Segment Start: Listed records
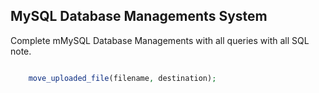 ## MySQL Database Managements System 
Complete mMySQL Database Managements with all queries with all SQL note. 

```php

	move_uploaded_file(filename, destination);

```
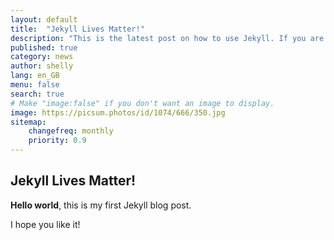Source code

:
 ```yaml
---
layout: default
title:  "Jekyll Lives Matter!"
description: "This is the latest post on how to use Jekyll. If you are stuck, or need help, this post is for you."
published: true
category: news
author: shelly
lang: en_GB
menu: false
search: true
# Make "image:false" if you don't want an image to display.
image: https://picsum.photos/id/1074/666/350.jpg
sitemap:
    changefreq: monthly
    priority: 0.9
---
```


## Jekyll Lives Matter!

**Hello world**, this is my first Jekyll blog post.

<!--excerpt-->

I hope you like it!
Segment End: Listed records
Segment Start: Listed records
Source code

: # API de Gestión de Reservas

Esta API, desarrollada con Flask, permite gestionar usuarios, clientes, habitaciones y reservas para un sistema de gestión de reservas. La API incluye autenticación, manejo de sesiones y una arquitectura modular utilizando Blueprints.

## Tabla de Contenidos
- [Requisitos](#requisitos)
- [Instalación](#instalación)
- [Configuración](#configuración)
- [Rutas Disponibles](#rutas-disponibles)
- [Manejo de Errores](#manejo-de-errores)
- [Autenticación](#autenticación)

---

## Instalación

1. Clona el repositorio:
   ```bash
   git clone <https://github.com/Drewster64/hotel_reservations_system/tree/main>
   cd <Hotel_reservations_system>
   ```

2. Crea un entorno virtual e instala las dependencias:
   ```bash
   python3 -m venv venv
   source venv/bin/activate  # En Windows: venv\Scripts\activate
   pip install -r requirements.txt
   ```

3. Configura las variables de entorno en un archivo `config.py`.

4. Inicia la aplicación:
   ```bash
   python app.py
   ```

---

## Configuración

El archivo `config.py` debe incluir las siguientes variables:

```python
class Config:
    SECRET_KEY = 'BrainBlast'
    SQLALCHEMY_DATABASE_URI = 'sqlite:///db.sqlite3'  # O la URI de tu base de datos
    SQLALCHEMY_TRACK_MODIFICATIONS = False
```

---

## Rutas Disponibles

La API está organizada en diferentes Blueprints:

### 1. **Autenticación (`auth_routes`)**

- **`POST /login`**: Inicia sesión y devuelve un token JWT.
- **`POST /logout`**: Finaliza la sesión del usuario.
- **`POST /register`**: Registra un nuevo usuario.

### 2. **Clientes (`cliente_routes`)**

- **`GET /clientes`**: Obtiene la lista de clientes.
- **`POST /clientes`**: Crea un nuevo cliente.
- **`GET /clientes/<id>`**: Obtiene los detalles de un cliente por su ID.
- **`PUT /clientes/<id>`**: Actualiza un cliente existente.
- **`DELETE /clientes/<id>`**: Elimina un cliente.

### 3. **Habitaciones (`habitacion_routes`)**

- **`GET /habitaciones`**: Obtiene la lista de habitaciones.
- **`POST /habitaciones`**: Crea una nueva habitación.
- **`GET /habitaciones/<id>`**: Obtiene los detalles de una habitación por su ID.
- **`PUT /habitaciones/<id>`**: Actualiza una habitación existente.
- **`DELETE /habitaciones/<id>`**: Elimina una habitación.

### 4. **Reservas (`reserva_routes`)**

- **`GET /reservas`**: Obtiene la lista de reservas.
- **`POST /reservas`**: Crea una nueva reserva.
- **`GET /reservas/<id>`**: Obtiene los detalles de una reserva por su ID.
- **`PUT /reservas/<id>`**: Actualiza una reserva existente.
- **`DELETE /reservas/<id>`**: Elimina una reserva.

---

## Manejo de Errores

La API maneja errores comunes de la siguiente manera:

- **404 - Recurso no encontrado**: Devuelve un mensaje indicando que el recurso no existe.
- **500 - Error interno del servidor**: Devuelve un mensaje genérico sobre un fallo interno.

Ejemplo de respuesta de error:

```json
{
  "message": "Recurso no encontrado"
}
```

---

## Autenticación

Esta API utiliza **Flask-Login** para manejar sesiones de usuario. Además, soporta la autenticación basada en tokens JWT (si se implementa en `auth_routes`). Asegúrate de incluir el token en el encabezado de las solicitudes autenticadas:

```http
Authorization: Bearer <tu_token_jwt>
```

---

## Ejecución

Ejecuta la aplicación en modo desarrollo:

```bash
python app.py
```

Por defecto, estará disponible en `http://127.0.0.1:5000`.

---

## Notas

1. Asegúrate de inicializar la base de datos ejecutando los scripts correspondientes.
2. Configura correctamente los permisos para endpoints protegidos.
Segment End: Listed records
Segment Start: Listed records
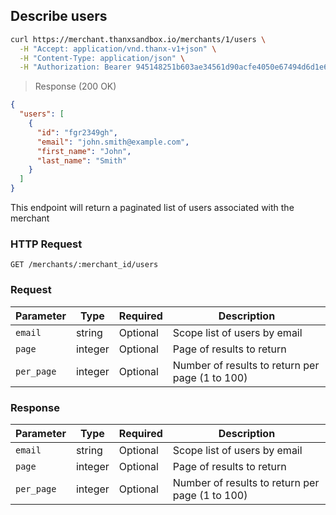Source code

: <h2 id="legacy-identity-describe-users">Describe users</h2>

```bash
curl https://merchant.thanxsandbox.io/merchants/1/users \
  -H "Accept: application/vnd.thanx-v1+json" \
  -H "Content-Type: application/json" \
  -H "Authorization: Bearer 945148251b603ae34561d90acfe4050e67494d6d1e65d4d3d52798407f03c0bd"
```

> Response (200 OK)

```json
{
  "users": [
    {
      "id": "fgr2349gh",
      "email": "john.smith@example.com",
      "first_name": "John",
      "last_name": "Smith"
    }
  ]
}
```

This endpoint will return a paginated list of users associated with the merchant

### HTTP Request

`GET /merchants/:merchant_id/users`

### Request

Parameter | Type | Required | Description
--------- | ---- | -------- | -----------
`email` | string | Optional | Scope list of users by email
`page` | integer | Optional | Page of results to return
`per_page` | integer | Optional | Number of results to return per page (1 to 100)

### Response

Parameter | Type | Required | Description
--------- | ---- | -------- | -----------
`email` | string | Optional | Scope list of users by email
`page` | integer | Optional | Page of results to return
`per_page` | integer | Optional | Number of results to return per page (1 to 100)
Segment End: Listed records
- Problem to work on
Return each line from the entries above that includes "mensaje".

- Written answer
- **404 - Recurso no encontrado**: Devuelve un mensaje indicando que el recurso no existe.
- **500 - Error interno del servidor**: Devuelve un mensaje genérico sobre un fallo interno.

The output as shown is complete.